_TO DO_
Below are records; how many of their lines contain "parquet"? Answer with only the number.
····················
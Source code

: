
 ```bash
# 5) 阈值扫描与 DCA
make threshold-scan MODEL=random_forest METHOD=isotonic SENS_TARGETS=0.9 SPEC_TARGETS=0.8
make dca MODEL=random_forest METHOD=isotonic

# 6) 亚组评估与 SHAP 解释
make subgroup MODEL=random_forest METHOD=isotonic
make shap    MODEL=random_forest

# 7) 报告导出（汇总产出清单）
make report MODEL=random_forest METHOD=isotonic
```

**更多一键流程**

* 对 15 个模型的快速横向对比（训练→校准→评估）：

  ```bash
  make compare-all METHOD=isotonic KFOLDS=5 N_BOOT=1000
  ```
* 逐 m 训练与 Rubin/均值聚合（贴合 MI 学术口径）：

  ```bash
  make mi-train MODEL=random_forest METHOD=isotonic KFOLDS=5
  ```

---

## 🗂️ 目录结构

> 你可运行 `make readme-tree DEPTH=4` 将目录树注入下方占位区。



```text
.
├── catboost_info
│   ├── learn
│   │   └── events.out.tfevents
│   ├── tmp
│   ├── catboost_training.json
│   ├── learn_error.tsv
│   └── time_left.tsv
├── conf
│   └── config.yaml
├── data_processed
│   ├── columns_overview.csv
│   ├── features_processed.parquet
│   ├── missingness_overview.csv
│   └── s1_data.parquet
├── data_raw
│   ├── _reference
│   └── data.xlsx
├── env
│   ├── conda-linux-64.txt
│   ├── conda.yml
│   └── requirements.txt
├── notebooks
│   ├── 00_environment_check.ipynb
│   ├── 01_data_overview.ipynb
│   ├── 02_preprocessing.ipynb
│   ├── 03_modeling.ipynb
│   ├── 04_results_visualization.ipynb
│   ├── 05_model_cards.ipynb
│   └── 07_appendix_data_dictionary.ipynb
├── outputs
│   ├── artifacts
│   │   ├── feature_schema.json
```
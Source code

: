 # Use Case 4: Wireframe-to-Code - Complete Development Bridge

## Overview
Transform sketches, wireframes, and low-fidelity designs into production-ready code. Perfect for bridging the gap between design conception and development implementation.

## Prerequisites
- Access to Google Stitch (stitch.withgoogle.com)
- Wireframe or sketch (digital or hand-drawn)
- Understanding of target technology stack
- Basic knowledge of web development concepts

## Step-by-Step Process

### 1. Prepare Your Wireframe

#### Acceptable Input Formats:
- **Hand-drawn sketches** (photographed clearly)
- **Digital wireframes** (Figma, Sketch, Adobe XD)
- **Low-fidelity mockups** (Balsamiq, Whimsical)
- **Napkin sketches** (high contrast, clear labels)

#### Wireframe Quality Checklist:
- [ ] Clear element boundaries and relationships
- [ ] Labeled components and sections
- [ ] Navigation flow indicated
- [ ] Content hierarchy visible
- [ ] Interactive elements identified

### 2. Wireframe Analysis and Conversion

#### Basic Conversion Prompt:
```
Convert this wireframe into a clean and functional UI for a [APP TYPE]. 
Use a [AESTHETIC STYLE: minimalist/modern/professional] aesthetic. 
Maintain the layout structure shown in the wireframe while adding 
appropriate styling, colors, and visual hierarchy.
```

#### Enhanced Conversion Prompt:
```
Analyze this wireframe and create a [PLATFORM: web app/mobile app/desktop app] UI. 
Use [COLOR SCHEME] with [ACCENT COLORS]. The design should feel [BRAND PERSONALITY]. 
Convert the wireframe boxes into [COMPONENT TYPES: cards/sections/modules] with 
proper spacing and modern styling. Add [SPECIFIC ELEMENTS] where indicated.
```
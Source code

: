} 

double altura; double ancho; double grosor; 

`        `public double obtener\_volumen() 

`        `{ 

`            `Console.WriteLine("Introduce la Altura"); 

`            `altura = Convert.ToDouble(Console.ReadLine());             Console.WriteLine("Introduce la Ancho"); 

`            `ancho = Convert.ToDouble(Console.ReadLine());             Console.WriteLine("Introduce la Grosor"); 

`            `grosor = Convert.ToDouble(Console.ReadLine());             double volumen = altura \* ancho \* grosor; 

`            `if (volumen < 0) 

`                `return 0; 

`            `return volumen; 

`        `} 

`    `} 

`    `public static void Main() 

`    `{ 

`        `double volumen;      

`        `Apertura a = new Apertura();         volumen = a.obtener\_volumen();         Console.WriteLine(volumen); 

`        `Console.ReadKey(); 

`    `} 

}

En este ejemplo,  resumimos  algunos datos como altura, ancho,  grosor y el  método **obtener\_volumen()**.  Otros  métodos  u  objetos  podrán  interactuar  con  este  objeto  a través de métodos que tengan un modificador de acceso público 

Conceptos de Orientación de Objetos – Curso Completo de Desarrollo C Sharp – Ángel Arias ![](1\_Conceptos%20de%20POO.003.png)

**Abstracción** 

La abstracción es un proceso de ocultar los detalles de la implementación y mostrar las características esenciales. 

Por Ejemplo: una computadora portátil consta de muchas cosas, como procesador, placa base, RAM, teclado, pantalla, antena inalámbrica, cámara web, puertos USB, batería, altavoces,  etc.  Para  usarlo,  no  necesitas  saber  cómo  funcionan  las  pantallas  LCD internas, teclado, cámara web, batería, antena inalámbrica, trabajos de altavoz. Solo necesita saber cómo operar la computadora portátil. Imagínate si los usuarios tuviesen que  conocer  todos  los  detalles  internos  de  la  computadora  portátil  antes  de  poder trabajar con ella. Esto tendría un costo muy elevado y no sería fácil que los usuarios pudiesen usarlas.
····················
_RESULT_
2